Elle laissa retomber le quotidien miteux sur la moquette du véhicule. Ce n’était pas la peine de lire ce tissu d’inepties… Qu’est-ce qui pouvait bien pousser les gens à se voiler la face à ce point ? Était-ce pour… l’équilibre du monde ? Fallait-il obligatoirement que les causes de chaque évènement restent dans le cadre de ce que nous connaissions ? Cela rappelait furieusement les témoignages sur les soucoupes volantes : chaque fois, il fallait que les gens rationalisent les choses et rejettent les hypothèses trop… folkloriques, ou ésotériques.
Alice avait perdu de son enthousiasme pour faire la conversation. À quoi bon dialoguer avec un énième sceptique qui ne sortait pas du carcan de ses maigres connaissances sur le monde ? C’était peine perdue. Autant ne rien dire, à ce compte-là.

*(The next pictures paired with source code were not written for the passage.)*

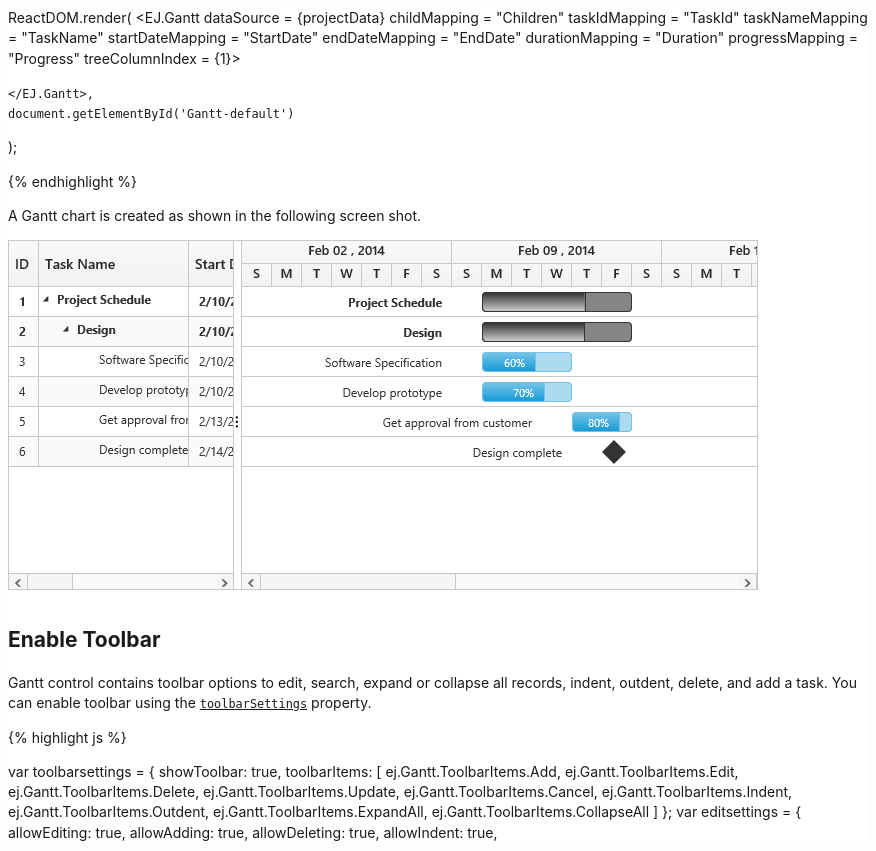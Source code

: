 ReactDOM.render( 
  <EJ.Gantt dataSource = {projectData}
    childMapping = "Children"
    taskIdMapping = "TaskId"
    taskNameMapping = "TaskName"
    startDateMapping = "StartDate"
    endDateMapping = "EndDate"
    durationMapping = "Duration"
    progressMapping = "Progress"
    treeColumnIndex = {1}>

    </EJ.Gantt>,
    document.getElementById('Gantt-default')
);

{% endhighlight %}

A Gantt chart is created as shown in the following screen shot.

![](Getting-Started_images/Getting-Started_img5.png)

## Enable Toolbar

Gantt control contains toolbar options to edit, search, expand or collapse all records, indent, outdent, delete, and add a task. You can enable toolbar using the [`toolbarSettings`](http://help.syncfusion.com/js/api/ejgantt#members:toolbarsettings "toolbarSettings") property.

{% highlight js %}

var toolbarsettings = {
     showToolbar: true,
     toolbarItems: [
         ej.Gantt.ToolbarItems.Add,
         ej.Gantt.ToolbarItems.Edit,
         ej.Gantt.ToolbarItems.Delete,
         ej.Gantt.ToolbarItems.Update,
         ej.Gantt.ToolbarItems.Cancel,
         ej.Gantt.ToolbarItems.Indent,
         ej.Gantt.ToolbarItems.Outdent,
         ej.Gantt.ToolbarItems.ExpandAll,
         ej.Gantt.ToolbarItems.CollapseAll
     ]
 };
 var editsettings = {
     allowEditing: true,
     allowAdding: true,
     allowDeleting: true,
     allowIndent: true,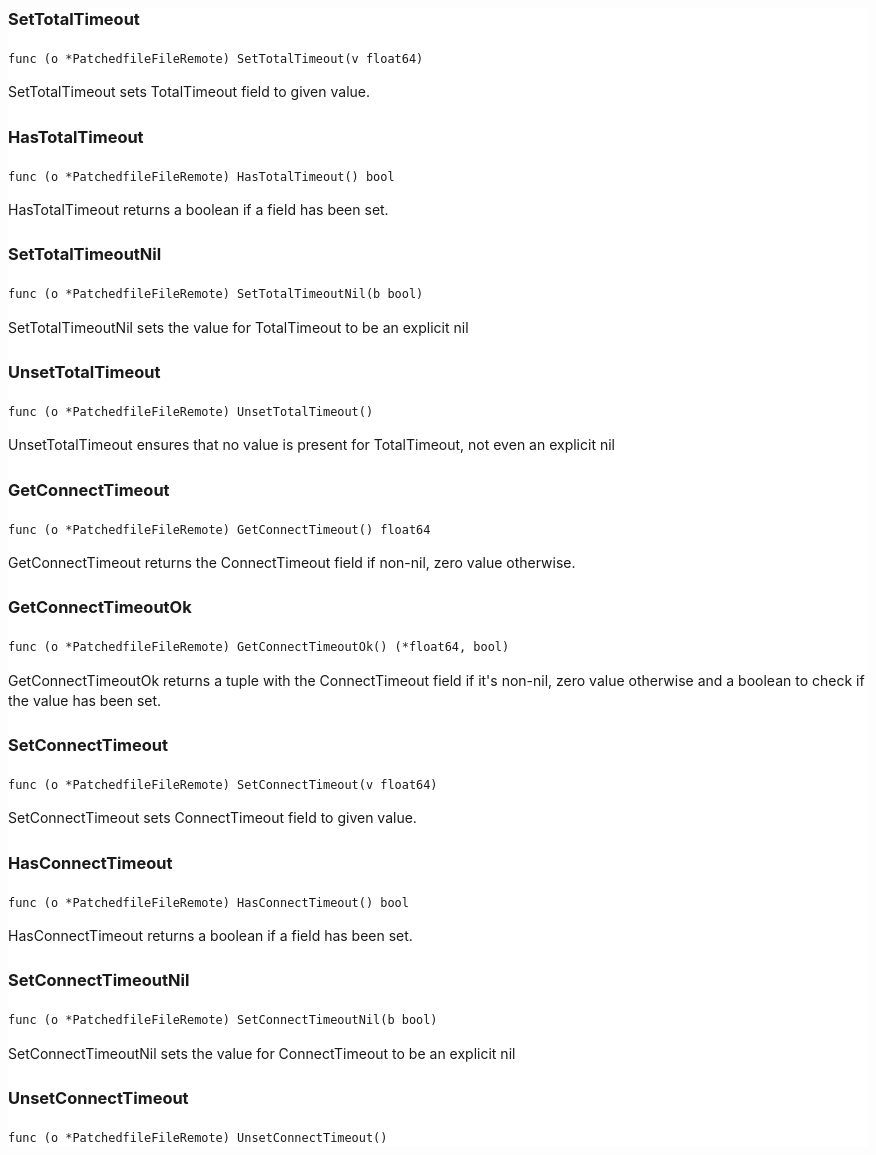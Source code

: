 ### SetTotalTimeout

`func (o *PatchedfileFileRemote) SetTotalTimeout(v float64)`

SetTotalTimeout sets TotalTimeout field to given value.

### HasTotalTimeout

`func (o *PatchedfileFileRemote) HasTotalTimeout() bool`

HasTotalTimeout returns a boolean if a field has been set.

### SetTotalTimeoutNil

`func (o *PatchedfileFileRemote) SetTotalTimeoutNil(b bool)`

 SetTotalTimeoutNil sets the value for TotalTimeout to be an explicit nil

### UnsetTotalTimeout
`func (o *PatchedfileFileRemote) UnsetTotalTimeout()`

UnsetTotalTimeout ensures that no value is present for TotalTimeout, not even an explicit nil
### GetConnectTimeout

`func (o *PatchedfileFileRemote) GetConnectTimeout() float64`

GetConnectTimeout returns the ConnectTimeout field if non-nil, zero value otherwise.

### GetConnectTimeoutOk

`func (o *PatchedfileFileRemote) GetConnectTimeoutOk() (*float64, bool)`

GetConnectTimeoutOk returns a tuple with the ConnectTimeout field if it's non-nil, zero value otherwise
and a boolean to check if the value has been set.

### SetConnectTimeout

`func (o *PatchedfileFileRemote) SetConnectTimeout(v float64)`

SetConnectTimeout sets ConnectTimeout field to given value.

### HasConnectTimeout

`func (o *PatchedfileFileRemote) HasConnectTimeout() bool`

HasConnectTimeout returns a boolean if a field has been set.

### SetConnectTimeoutNil

`func (o *PatchedfileFileRemote) SetConnectTimeoutNil(b bool)`

 SetConnectTimeoutNil sets the value for ConnectTimeout to be an explicit nil

### UnsetConnectTimeout
`func (o *PatchedfileFileRemote) UnsetConnectTimeout()`
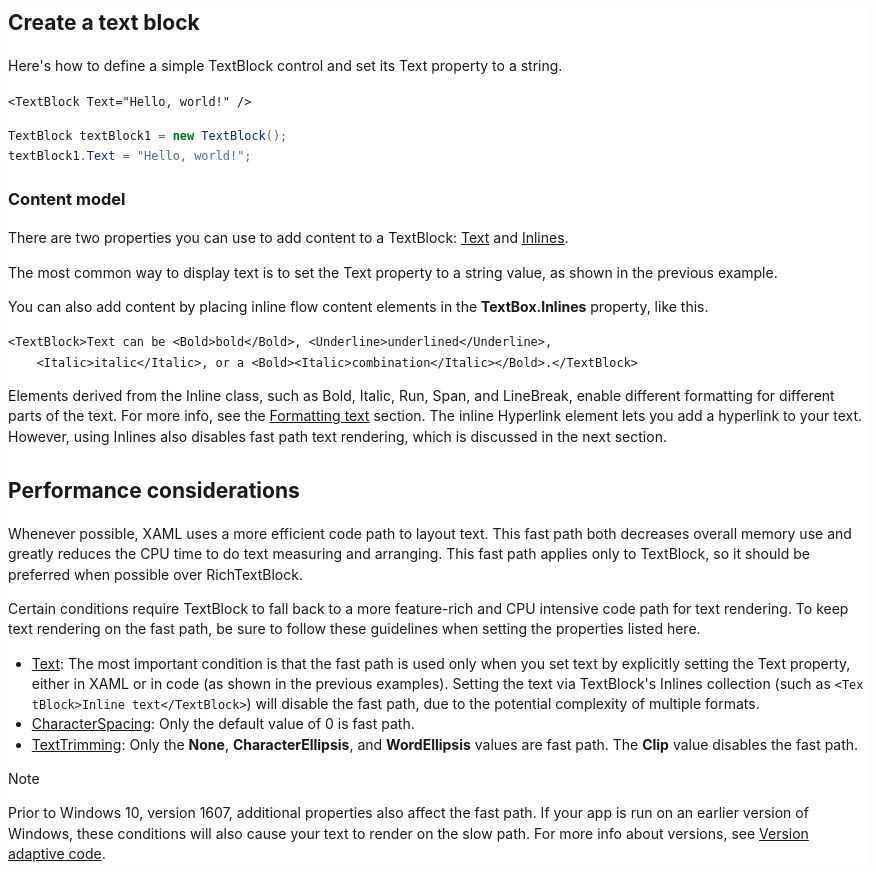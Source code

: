 ## Create a text block

Here's how to define a simple TextBlock control and set its Text property to a string.

```xaml
<TextBlock Text="Hello, world!" />
```

```csharp
TextBlock textBlock1 = new TextBlock();
textBlock1.Text = "Hello, world!";
```

### Content model

There are two properties you can use to add content to a TextBlock: [Text](/uwp/api/windows.ui.xaml.controls.textblock.text) and [Inlines](/uwp/api/windows.ui.xaml.controls.textblock.inlines).

The most common way to display text is to set the Text property to a string value, as shown in the previous example.

You can also add content by placing inline flow content elements in the **TextBox.Inlines** property, like this.

```xaml
<TextBlock>Text can be <Bold>bold</Bold>, <Underline>underlined</Underline>, 
    <Italic>italic</Italic>, or a <Bold><Italic>combination</Italic></Bold>.</TextBlock>
```

Elements derived from the Inline class, such as Bold, Italic, Run, Span, and LineBreak, enable different formatting for different parts of the text. For more info, see the [Formatting text](#formatting-text) section. The inline Hyperlink element lets you add a hyperlink to your text. However, using Inlines also disables fast path text rendering, which is discussed in the next section.

## Performance considerations

Whenever possible, XAML uses a more efficient code path to layout text. This fast path both decreases overall memory use and greatly reduces the CPU time to do text measuring and arranging. This fast path applies only to TextBlock, so it should be preferred when possible over RichTextBlock.

Certain conditions require TextBlock to fall back to a more feature-rich and CPU intensive code path for text rendering. To keep text rendering on the fast path, be sure to follow these guidelines when setting the properties listed here.

- [Text](/uwp/api/windows.ui.xaml.controls.textblock.text): The most important condition is that the fast path is used only when you set text by explicitly setting the Text property, either in XAML or in code (as shown in the previous examples). Setting the text via TextBlock's Inlines collection (such as `<TextBlock>Inline text</TextBlock>`) will disable the fast path, due to the potential complexity of multiple formats.
- [CharacterSpacing](/uwp/api/windows.ui.xaml.controls.textblock.characterspacing): Only the default value of 0 is fast path.
- [TextTrimming](/uwp/api/windows.ui.xaml.controls.textblock.texttrimming): Only the **None**, **CharacterEllipsis**, and **WordEllipsis** values are fast path. The **Clip** value disables the fast path.

> [!NOTE]
> Prior to Windows 10, version 1607, additional properties also affect the fast path. If your app is run on an earlier version of Windows, these conditions will also cause your text to render on the slow path. For more info about versions, see [Version adaptive code](/windows/uwp/debug-test-perf/version-adaptive-code.md).
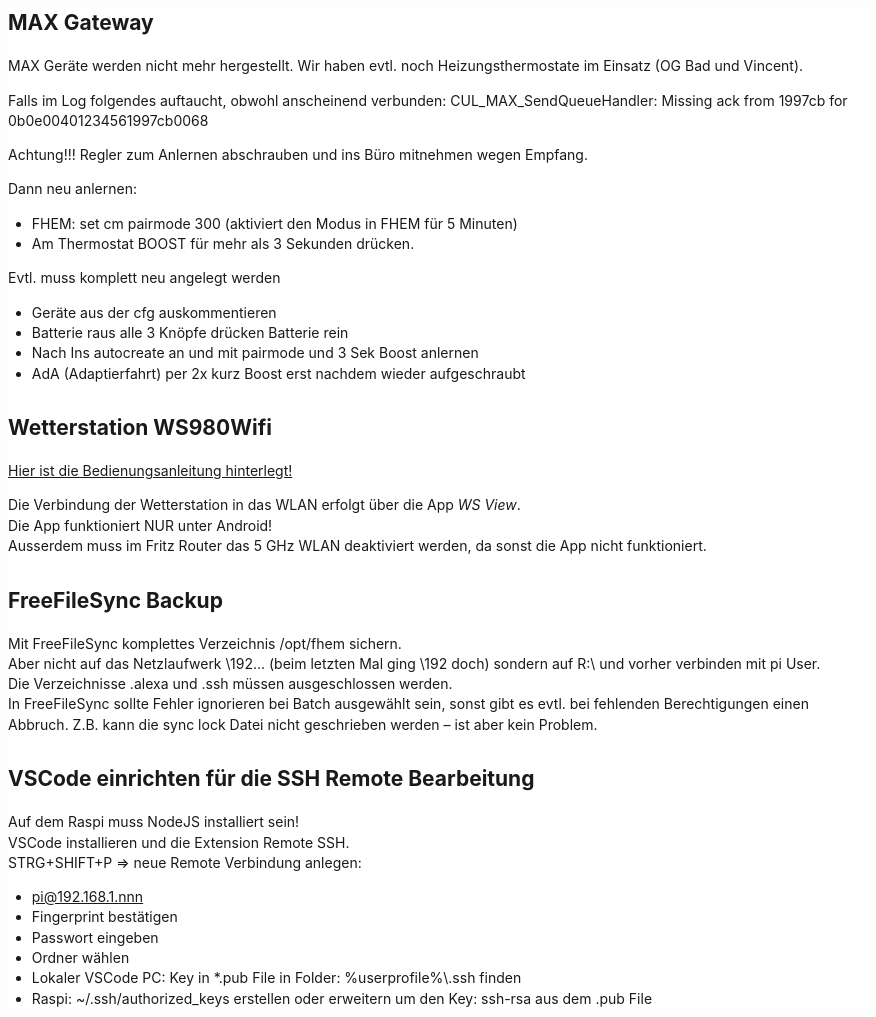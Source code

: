 ## MAX Gateway

MAX Geräte werden nicht mehr hergestellt. Wir haben evtl. noch Heizungsthermostate im Einsatz (OG Bad und Vincent).  

Falls im Log folgendes auftaucht, obwohl anscheinend verbunden:
CUL_MAX_SendQueueHandler: Missing ack from 1997cb for 0b0e00401234561997cb0068

Achtung!!! Regler zum Anlernen abschrauben und ins Büro mitnehmen wegen Empfang.

Dann neu anlernen:

* FHEM: set cm pairmode 300 (aktiviert den Modus in FHEM für 5 Minuten)
* Am Thermostat BOOST für mehr als 3 Sekunden drücken. 

Evtl. muss komplett neu angelegt werden

* Geräte aus der cfg auskommentieren
* Batterie raus alle 3 Knöpfe drücken Batterie rein
* Nach Ins autocreate an und mit pairmode und 3 Sek Boost anlernen
* AdA (Adaptierfahrt) per 2x kurz Boost erst nachdem wieder aufgeschraubt 

## Wetterstation WS980Wifi

<a href="../../attachments/Wetterstation_WS980WiFi_Bedienungsanleitung.pdf" target="_blank">Hier ist die Bedienungsanleitung hinterlegt!</a>

Die Verbindung der Wetterstation in das WLAN erfolgt über die App *WS View*.  
Die App funktioniert NUR unter Android!  
Ausserdem muss im Fritz Router das 5 GHz WLAN deaktiviert werden, da sonst die App nicht funktioniert.

## FreeFileSync Backup

Mit FreeFileSync komplettes Verzeichnis /opt/fhem sichern.  
Aber nicht auf das Netzlaufwerk \\192... (beim letzten Mal ging \\192 doch) sondern auf R:\ und vorher verbinden mit pi User.  
Die Verzeichnisse .alexa und .ssh müssen ausgeschlossen werden.  
In FreeFileSync sollte Fehler ignorieren bei Batch ausgewählt sein, sonst gibt es evtl. bei fehlenden Berechtigungen einen Abbruch. Z.B. kann die sync lock Datei nicht geschrieben werden – ist aber kein Problem.

## VSCode einrichten für die SSH Remote Bearbeitung

Auf dem Raspi muss NodeJS installiert sein!  
VSCode installieren und die Extension Remote SSH.  
STRG+SHIFT+P => neue Remote Verbindung anlegen:  

* pi@192.168.1.nnn
* Fingerprint bestätigen
* Passwort eingeben
* Ordner wählen
* Lokaler VSCode PC: Key in *.pub File in Folder: %userprofile%\\.ssh finden
* Raspi: ~/.ssh/authorized_keys erstellen oder erweitern um den Key: ssh-rsa <key> aus dem .pub File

La route vers Sixt s’acheva malgré tout sans heurt et l’homme déposa Alice précisément là où elle lui avait demandé. Elle le remercia plusieurs fois pour son aide, avec la dose de politesse que lui avait transmis sa mère, puis chacun continua sa route, porté par ses propres croyances et convictions.
Le chalet de sa grand-mère était une magnifique demeure alpine traditionnelle, entourée de dizaines de conifères et faisant face au glorieux Fer à Cheval : un cirque naturel sur lequel les innombrables cascades gelées avaient provisoirement cessé de dévaler les falaises abruptes. Alice s’arrêta un instant pour admirer le paysage enneigé puis, trop engourdie pour accorder davantage de temps à ce panorama grandiose, elle s’avança dans l’allée pavée et appuya longuement sur la sonnette. Elle attendit un moment. Il fallait lui laisser le temps : le chalet était bien trop grand pour la pauvre veuve qu’il abritait.